What you should do: The entries contain pictures, which should not appear in the copy; everything else must be reproduced exactly.

Exercise data:
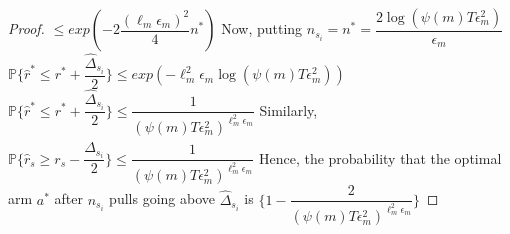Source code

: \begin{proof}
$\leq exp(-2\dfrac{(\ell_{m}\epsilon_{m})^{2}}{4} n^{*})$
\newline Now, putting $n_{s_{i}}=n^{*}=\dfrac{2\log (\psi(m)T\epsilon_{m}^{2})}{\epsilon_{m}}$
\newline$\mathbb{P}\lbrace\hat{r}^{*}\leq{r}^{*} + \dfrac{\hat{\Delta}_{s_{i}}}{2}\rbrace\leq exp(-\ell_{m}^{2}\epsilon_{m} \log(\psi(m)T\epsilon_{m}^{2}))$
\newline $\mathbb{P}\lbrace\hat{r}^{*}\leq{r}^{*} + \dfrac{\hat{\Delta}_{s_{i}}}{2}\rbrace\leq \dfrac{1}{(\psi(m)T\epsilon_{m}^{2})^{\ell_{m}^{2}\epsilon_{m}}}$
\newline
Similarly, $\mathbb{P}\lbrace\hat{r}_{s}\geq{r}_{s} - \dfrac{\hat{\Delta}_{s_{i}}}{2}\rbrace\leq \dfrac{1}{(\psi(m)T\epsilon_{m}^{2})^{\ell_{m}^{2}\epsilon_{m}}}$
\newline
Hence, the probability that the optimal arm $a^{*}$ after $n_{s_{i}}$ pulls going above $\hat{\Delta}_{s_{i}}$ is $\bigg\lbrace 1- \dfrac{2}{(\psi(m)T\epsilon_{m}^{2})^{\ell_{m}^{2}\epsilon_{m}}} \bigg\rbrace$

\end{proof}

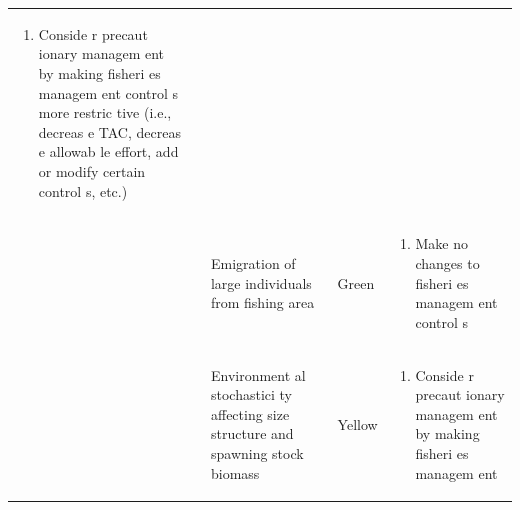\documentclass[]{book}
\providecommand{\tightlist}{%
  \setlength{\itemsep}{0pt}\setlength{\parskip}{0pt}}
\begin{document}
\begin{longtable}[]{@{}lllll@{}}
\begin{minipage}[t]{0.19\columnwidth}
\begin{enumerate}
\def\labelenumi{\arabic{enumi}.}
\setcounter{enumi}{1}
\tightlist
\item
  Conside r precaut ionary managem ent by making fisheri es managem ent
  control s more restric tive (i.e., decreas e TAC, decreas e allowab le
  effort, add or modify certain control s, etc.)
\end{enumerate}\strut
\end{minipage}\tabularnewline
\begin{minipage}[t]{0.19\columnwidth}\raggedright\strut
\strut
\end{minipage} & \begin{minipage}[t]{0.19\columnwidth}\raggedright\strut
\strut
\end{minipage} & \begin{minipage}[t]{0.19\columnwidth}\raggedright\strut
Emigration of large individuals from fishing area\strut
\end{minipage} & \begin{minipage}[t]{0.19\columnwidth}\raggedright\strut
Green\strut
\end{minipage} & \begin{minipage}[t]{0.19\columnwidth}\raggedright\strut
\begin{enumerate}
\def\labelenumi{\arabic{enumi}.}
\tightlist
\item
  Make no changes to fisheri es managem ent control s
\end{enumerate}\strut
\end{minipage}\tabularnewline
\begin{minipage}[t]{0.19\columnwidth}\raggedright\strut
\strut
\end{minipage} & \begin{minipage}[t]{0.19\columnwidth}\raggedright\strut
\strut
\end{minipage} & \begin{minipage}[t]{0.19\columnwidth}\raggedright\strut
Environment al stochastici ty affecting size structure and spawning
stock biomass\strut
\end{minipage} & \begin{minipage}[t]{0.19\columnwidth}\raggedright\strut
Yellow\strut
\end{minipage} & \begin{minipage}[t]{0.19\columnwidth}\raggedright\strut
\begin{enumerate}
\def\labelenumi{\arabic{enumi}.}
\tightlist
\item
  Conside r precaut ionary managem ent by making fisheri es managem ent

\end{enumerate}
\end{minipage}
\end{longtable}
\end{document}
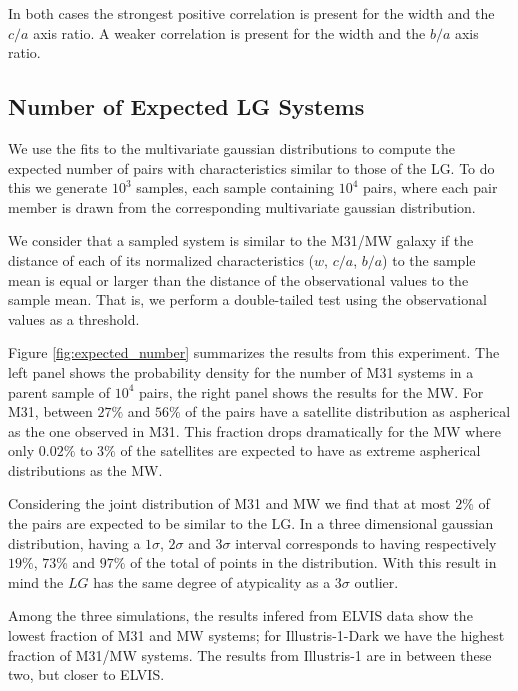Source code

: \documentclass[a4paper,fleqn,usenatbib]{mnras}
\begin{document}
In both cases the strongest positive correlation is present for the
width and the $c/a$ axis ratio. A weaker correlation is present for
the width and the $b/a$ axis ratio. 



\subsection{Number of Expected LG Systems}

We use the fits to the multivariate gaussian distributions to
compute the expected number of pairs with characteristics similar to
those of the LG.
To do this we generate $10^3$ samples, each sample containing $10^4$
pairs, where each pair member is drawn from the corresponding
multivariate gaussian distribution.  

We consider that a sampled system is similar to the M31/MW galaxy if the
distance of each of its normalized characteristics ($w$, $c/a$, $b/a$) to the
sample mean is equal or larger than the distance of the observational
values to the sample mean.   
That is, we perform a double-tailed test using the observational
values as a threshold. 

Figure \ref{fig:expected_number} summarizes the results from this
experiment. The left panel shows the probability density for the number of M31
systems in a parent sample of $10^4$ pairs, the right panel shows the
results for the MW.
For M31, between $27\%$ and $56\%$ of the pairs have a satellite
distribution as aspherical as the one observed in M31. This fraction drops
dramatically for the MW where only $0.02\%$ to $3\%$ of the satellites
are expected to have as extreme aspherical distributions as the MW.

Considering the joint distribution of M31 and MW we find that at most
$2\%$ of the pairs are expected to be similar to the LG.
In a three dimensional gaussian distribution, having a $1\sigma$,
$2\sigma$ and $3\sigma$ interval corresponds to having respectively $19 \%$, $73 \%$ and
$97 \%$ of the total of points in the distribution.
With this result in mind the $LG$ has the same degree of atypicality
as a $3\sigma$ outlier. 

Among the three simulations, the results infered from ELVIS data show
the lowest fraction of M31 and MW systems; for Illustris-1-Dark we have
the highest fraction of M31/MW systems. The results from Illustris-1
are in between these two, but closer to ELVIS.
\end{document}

Task result:
Source code

: \begin{proof}
$\leq exp(-2\dfrac{(\ell_{m}\epsilon_{m})^{2}}{4} n^{*})$
\newline Now, putting $n_{s_{i}}=n^{*}=\dfrac{2\log (\psi(m)T\epsilon_{m}^{2})}{\epsilon_{m}}$
\newline$\mathbb{P}\lbrace\hat{r}^{*}\leq{r}^{*} + \dfrac{\hat{\Delta}_{s_{i}}}{2}\rbrace\leq exp(-\ell_{m}^{2}\epsilon_{m} \log(\psi(m)T\epsilon_{m}^{2}))$
\newline $\mathbb{P}\lbrace\hat{r}^{*}\leq{r}^{*} + \dfrac{\hat{\Delta}_{s_{i}}}{2}\rbrace\leq \dfrac{1}{(\psi(m)T\epsilon_{m}^{2})^{\ell_{m}^{2}\epsilon_{m}}}$
\newline
Similarly, $\mathbb{P}\lbrace\hat{r}_{s}\geq{r}_{s} - \dfrac{\hat{\Delta}_{s_{i}}}{2}\rbrace\leq \dfrac{1}{(\psi(m)T\epsilon_{m}^{2})^{\ell_{m}^{2}\epsilon_{m}}}$
\newline
Hence, the probability that the optimal arm $a^{*}$ after $n_{s_{i}}$ pulls going above $\hat{\Delta}_{s_{i}}$ is $\bigg\lbrace 1- \dfrac{2}{(\psi(m)T\epsilon_{m}^{2})^{\ell_{m}^{2}\epsilon_{m}}} \bigg\rbrace$

\end{proof}

\documentclass[]{book}
\providecommand{\tightlist}{%
  \setlength{\itemsep}{0pt}\setlength{\parskip}{0pt}}
\begin{document}
\begin{longtable}[]{@{}lllll@{}}
\begin{minipage}[t]{0.19\columnwidth}
\begin{enumerate}
\def\labelenumi{\arabic{enumi}.}
\setcounter{enumi}{1}
\tightlist
\item
  Conside r precaut ionary managem ent by making fisheri es managem ent
  control s more restric tive (i.e., decreas e TAC, decreas e allowab le
  effort, add or modify certain control s, etc.)
\end{enumerate}\strut
\end{minipage}\tabularnewline
\begin{minipage}[t]{0.19\columnwidth}\raggedright\strut
\strut
\end{minipage} & \begin{minipage}[t]{0.19\columnwidth}\raggedright\strut
\strut
\end{minipage} & \begin{minipage}[t]{0.19\columnwidth}\raggedright\strut
Emigration of large individuals from fishing area\strut
\end{minipage} & \begin{minipage}[t]{0.19\columnwidth}\raggedright\strut
Green\strut
\end{minipage} & \begin{minipage}[t]{0.19\columnwidth}\raggedright\strut
\begin{enumerate}
\def\labelenumi{\arabic{enumi}.}
\tightlist
\item
  Make no changes to fisheri es managem ent control s
\end{enumerate}\strut
\end{minipage}\tabularnewline
\begin{minipage}[t]{0.19\columnwidth}\raggedright\strut
\strut
\end{minipage} & \begin{minipage}[t]{0.19\columnwidth}\raggedright\strut
\strut
\end{minipage} & \begin{minipage}[t]{0.19\columnwidth}\raggedright\strut
Environment al stochastici ty affecting size structure and spawning
stock biomass\strut
\end{minipage} & \begin{minipage}[t]{0.19\columnwidth}\raggedright\strut
Yellow\strut
\end{minipage} & \begin{minipage}[t]{0.19\columnwidth}\raggedright\strut
\begin{enumerate}
\def\labelenumi{\arabic{enumi}.}
\tightlist
\item
  Conside r precaut ionary managem ent by making fisheri es managem ent

\end{enumerate}
\end{minipage}
\end{longtable}
\end{document}
Source code

: \documentclass[a4paper,fleqn,usenatbib]{mnras}
\begin{document}
In both cases the strongest positive correlation is present for the
width and the $c/a$ axis ratio. A weaker correlation is present for
the width and the $b/a$ axis ratio. 



\subsection{Number of Expected LG Systems}

We use the fits to the multivariate gaussian distributions to
compute the expected number of pairs with characteristics similar to
those of the LG.
To do this we generate $10^3$ samples, each sample containing $10^4$
pairs, where each pair member is drawn from the corresponding
multivariate gaussian distribution.  

We consider that a sampled system is similar to the M31/MW galaxy if the
distance of each of its normalized characteristics ($w$, $c/a$, $b/a$) to the
sample mean is equal or larger than the distance of the observational
values to the sample mean.   
That is, we perform a double-tailed test using the observational
values as a threshold. 

Figure \ref{fig:expected_number} summarizes the results from this
experiment. The left panel shows the probability density for the number of M31
systems in a parent sample of $10^4$ pairs, the right panel shows the
results for the MW.
For M31, between $27\%$ and $56\%$ of the pairs have a satellite
distribution as aspherical as the one observed in M31. This fraction drops
dramatically for the MW where only $0.02\%$ to $3\%$ of the satellites
are expected to have as extreme aspherical distributions as the MW.

Considering the joint distribution of M31 and MW we find that at most
$2\%$ of the pairs are expected to be similar to the LG.
In a three dimensional gaussian distribution, having a $1\sigma$,
$2\sigma$ and $3\sigma$ interval corresponds to having respectively $19 \%$, $73 \%$ and
$97 \%$ of the total of points in the distribution.
With this result in mind the $LG$ has the same degree of atypicality
as a $3\sigma$ outlier. 

Among the three simulations, the results infered from ELVIS data show
the lowest fraction of M31 and MW systems; for Illustris-1-Dark we have
the highest fraction of M31/MW systems. The results from Illustris-1
are in between these two, but closer to ELVIS.
\end{document}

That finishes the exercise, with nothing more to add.